*** Source material ***

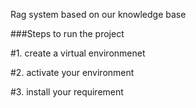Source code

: Rag system based on our knowledge base

###Steps to run the project 

#1. create a virtual environmenet

#2. activate your environment

#3. install your requirement

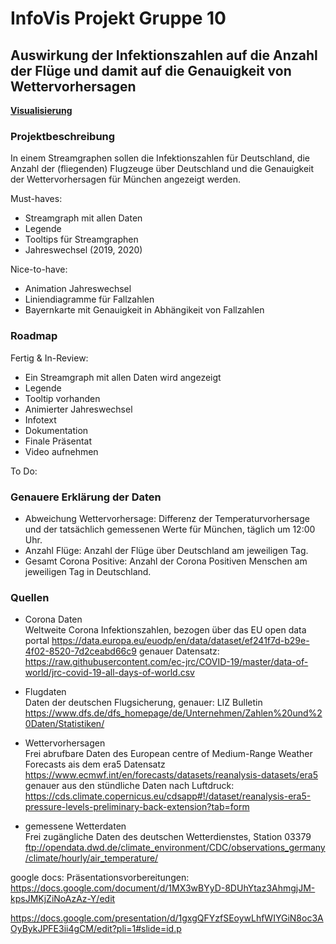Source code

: # InfoVis Projekt Gruppe 10
## Auswirkung der Infektionszahlen auf die Anzahl der Flüge und damit auf die Genauigkeit von Wettervorhersagen

[**Visualisierung**](http://www.cip.ifi.lmu.de/~volk/)

### Projektbeschreibung

In einem Streamgraphen sollen die Infektionszahlen für Deutschland, die Anzahl der (fliegenden) Flugzeuge über Deutschland und die Genauigkeit der Wettervorhersagen für München angezeigt werden.

Must-haves:
- Streamgraph mit allen Daten
- Legende
- Tooltips für Streamgraphen
- Jahreswechsel (2019, 2020)

Nice-to-have:
- Animation Jahreswechsel
- Liniendiagramme für Fallzahlen
- Bayernkarte mit Genauigkeit in Abhängikeit von Fallzahlen

### Roadmap

Fertig & In-Review:
- Ein Streamgraph mit allen Daten wird angezeigt
- Legende
- Tooltip vorhanden 
- Animierter Jahreswechsel
- Infotext
- Dokumentation 
- Finale Präsentat
- Video aufnehmen 

To Do:


### Genauere Erklärung der Daten

- Abweichung Wettervorhersage: Differenz der Temperaturvorhersage und der tatsächlich gemessenen Werte für München, täglich um 12:00 Uhr.
- Anzahl Flüge:  Anzahl der Flüge über Deutschland am jeweiligen Tag.
- Gesamt Corona Positive: Anzahl der Corona Positiven Menschen am jeweiligen Tag in Deutschland.


### Quellen
- Corona Daten<br>
Weltweite Corona Infektionszahlen, bezogen über das EU open data portal
https://data.europa.eu/euodp/en/data/dataset/ef241f7d-b29e-4f02-8520-7d2ceabd66c9
genauer Datensatz:
https://raw.githubusercontent.com/ec-jrc/COVID-19/master/data-of-world/jrc-covid-19-all-days-of-world.csv 

- Flugdaten<br>
Daten der deutschen Flugsicherung, genauer: LIZ Bulletin
https://www.dfs.de/dfs_homepage/de/Unternehmen/Zahlen%20und%20Daten/Statistiken/ 

- Wettervorhersagen<br>
Frei abrufbare Daten des European centre of Medium-Range Weather Forecasts ais dem era5 Datensatz
https://www.ecmwf.int/en/forecasts/datasets/reanalysis-datasets/era5
genauer aus den stündliche Daten nach Luftdruck:
https://cds.climate.copernicus.eu/cdsapp#!/dataset/reanalysis-era5-pressure-levels-preliminary-back-extension?tab=form

- gemessene Wetterdaten<br>
Frei zugängliche Daten des deutschen Wetterdienstes, Station 03379
ftp://opendata.dwd.de/climate_environment/CDC/observations_germany/climate/hourly/air_temperature/


google docs:
Präsentationsvorbereitungen: https://docs.google.com/document/d/1MX3wBYyD-8DUhYtaz3AhmgjJM-kpsJMKjZiNoAzAz-Y/edit

https://docs.google.com/presentation/d/1gxgQFYzfSEoywLhfWIYGiN8oc3AOyBykJPFE3ii4gCM/edit?pli=1#slide=id.p

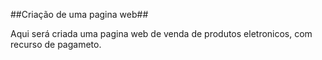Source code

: ##Criação de uma pagina web##

Aqui será criada uma pagina web de venda de produtos eletronicos, com recurso de pagameto.
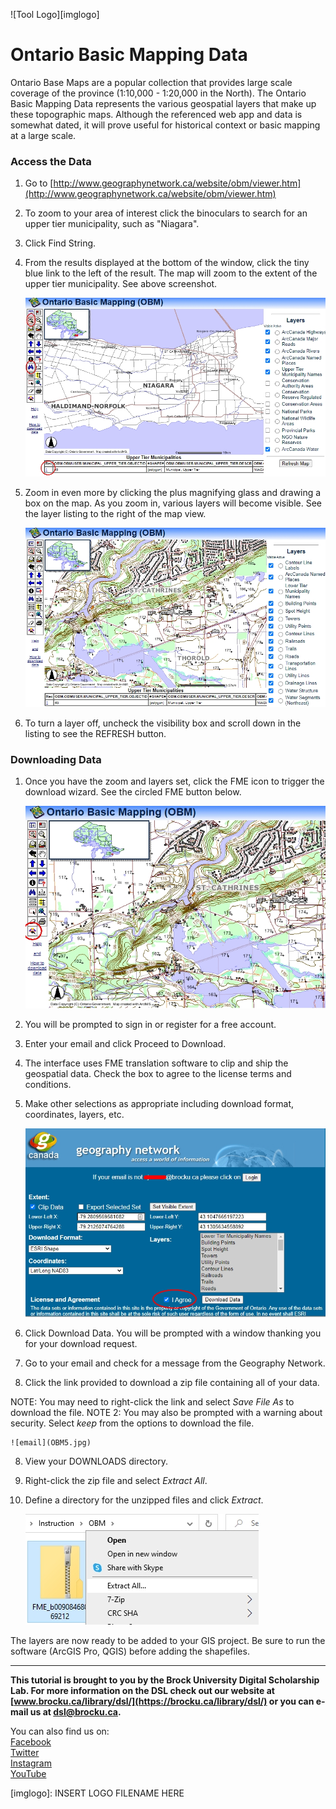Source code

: ![Tool Logo][imglogo]


# Ontario Basic Mapping Data
Ontario Base Maps are a popular collection that provides large scale coverage of the province (1:10,000 - 1:20,000 in the North). The Ontario Basic Mapping Data represents the various geospatial layers that make up these topographic maps. Although the referenced web app and data is somewhat dated, it will prove useful for historical context or basic mapping at a large scale.  

### Access the Data
1. Go to [http://www.geographynetwork.ca/website/obm/viewer.htm](http://www.geographynetwork.ca/website/obm/viewer.htm)
2. To zoom to your area of interest click the binoculars to search for an upper tier municipality, such as "Niagara". 
3. Click Find String.  
4. From the results displayed at the bottom of the window, click the tiny blue link to the left of the result. The map will zoom to the extent of the upper tier municipality. See above screenshot.

   ![interface](OBM1.jpg) 
   
6. Zoom in even more by clicking the plus magnifying glass and drawing a box on the map. As you zoom in, various layers will become visible. See the layer listing to the right of the map view.

    ![zoom](OBM2.jpg)
    
8. To turn a layer off, uncheck the visibility box and scroll down in the listing to see the REFRESH button.


### Downloading Data

1. Once you have the zoom and layers set, click the FME icon to trigger the download wizard. See the circled FME button below.

    ![FME](OBM3.jpg)
    
2. You will be prompted to sign in or register for a free account.
3. Enter your email and click Proceed to Download.
4. The interface uses FME translation software to clip and ship the geospatial data. Check the box to agree to the license terms and conditions.
5. Make other selections as appropriate including download format, coordinates, layers, etc.

    ![download window](OBM4.jpg)  
    
5. Click Download Data. You will be prompted with a window thanking you for your download request.
6. Go to your email and check for a message from the Geography Network.
7. Click the link provided to download a zip file containing all of your data.

NOTE: You may need to right-click the link and select *Save File As* to download the file.
NOTE 2: You may also be prompted with a warning about security. Select *keep* from the options to download the file.

    ![email](OBM5.jpg)
    
8. View your DOWNLOADS directory.
9. Right-click the zip file and select *Extract All*.
10. Define a directory for the unzipped files and click *Extract*.

    ![zipped file](OBM6.jpg)

The layers are now ready to be added to your GIS project. Be sure to run the software (ArcGIS Pro, QGIS) before adding the shapefiles.

---
  
**This tutorial is brought to you by the Brock University Digital Scholarship Lab.  For more information on the DSL check out our website at [www.brocku.ca/library/dsl/](https://brocku.ca/library/dsl/) or you can e-mail us at dsl@brocku.ca.**  
  
You can also find us on:  
[Facebook](https://www.facebook.com/Brock-University-Digital-Scholarship-Lab-349407235866792/)  
[Twitter](https://twitter.com/brock_dsl)  
[Instagram](https://www.instagram.com/brock_dsl/?hl=en)  
[YouTube](https://www.youtube.com/channel/UC2eEqPkDo-1N3qilxv-N_1g/featured?view_as=subscriber)










<!--- Please use reference style images so that it is easier to update pictures later --->

[imglogo]: INSERT LOGO FILENAME HERE
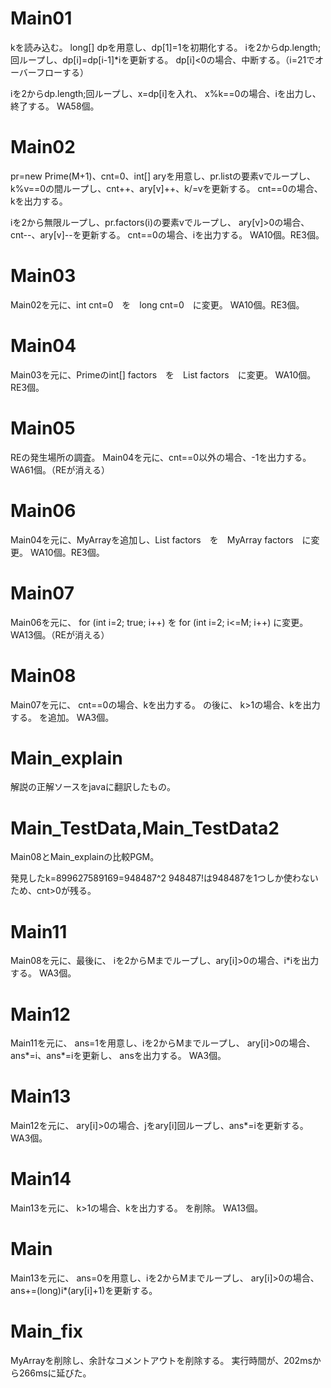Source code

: # Main01
kを読み込む。
long[] dpを用意し、dp[1]=1を初期化する。
iを2からdp.length;回ループし、dp[i]=dp[i-1]*iを更新する。
dp[i]<0の場合、中断する。（i=21でオーバーフローする）

iを2からdp.length;回ループし、x=dp[i]を入れ、
x%k==0の場合、iを出力し、終了する。
WA58個。

# Main02
pr=new Prime(M+1)、cnt=0、int[] aryを用意し、pr.listの要素vでループし、
k%v==0の間ループし、cnt++、ary[v]++、k/=vを更新する。
cnt==0の場合、kを出力する。

iを2から無限ループし、pr.factors(i)の要素vでループし、
ary[v]>0の場合、cnt--、ary[v]--を更新する。
cnt==0の場合、iを出力する。
WA10個。RE3個。

# Main03
Main02を元に、int cnt=0　を　long cnt=0　に変更。
WA10個。RE3個。

# Main04
Main03を元に、Primeのint[] factors　を　List<Integer> factors　に変更。
WA10個。RE3個。

# Main05
REの発生場所の調査。
Main04を元に、cnt==0以外の場合、-1を出力する。
WA61個。（REが消える）

# Main06
Main04を元に、MyArrayを追加し、List<Integer> factors　を　MyArray factors　に変更。
WA10個。RE3個。

# Main07
Main06を元に、
for (int i=2; true; i++)
を
for (int i=2; i<=M; i++)
に変更。
WA13個。（REが消える）

# Main08
Main07を元に、
cnt==0の場合、kを出力する。
の後に、
k>1の場合、kを出力する。
を追加。
WA3個。

# Main\_explain
解説の正解ソースをjavaに翻訳したもの。

# Main\_TestData,Main\_TestData2
Main08とMain\_explainの比較PGM。

発見したk=899627589169=948487^2
948487!は948487を1つしか使わないため、cnt>0が残る。

# Main11
Main08を元に、最後に、
iを2からMまでループし、ary[i]>0の場合、i\*iを出力する。
WA3個。

# Main12
Main11を元に、
ans=1を用意し、iを2からMまでループし、
ary[i]>0の場合、ans*=i、ans*=iを更新し、
ansを出力する。
WA3個。

# Main13
Main12を元に、
ary[i]>0の場合、jをary[i]回ループし、ans*=iを更新する。
WA3個。

# Main14
Main13を元に、
k>1の場合、kを出力する。
を削除。
WA13個。

# Main
Main13を元に、
ans=0を用意し、iを2からMまでループし、
ary[i]>0の場合、ans+=(long)i*(ary[i]+1)を更新する。

# Main\_fix
MyArrayを削除し、余計なコメントアウトを削除する。
実行時間が、202msから266msに延びた。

*** End of Source material ***

## Assignment
In the records above, the line with "948487!は948487を1つしか使わないため、cnt>0が残る。" marks the start and the line with "ary[i]>0の場合、ans+=(lo" marks the end; copy that stretch exactly, both lines included, and nothing else.

## Output of the task
948487!は948487を1つしか使わないため、cnt>0が残る。

# Main11
Main08を元に、最後に、
iを2からMまでループし、ary[i]>0の場合、i\*iを出力する。
WA3個。

# Main12
Main11を元に、
ans=1を用意し、iを2からMまでループし、
ary[i]>0の場合、ans*=i、ans*=iを更新し、
ansを出力する。
WA3個。

# Main13
Main12を元に、
ary[i]>0の場合、jをary[i]回ループし、ans*=iを更新する。
WA3個。

# Main14
Main13を元に、
k>1の場合、kを出力する。
を削除。
WA13個。

# Main
Main13を元に、
ans=0を用意し、iを2からMまでループし、
ary[i]>0の場合、ans+=(long)i*(ary[i]+1)を更新する。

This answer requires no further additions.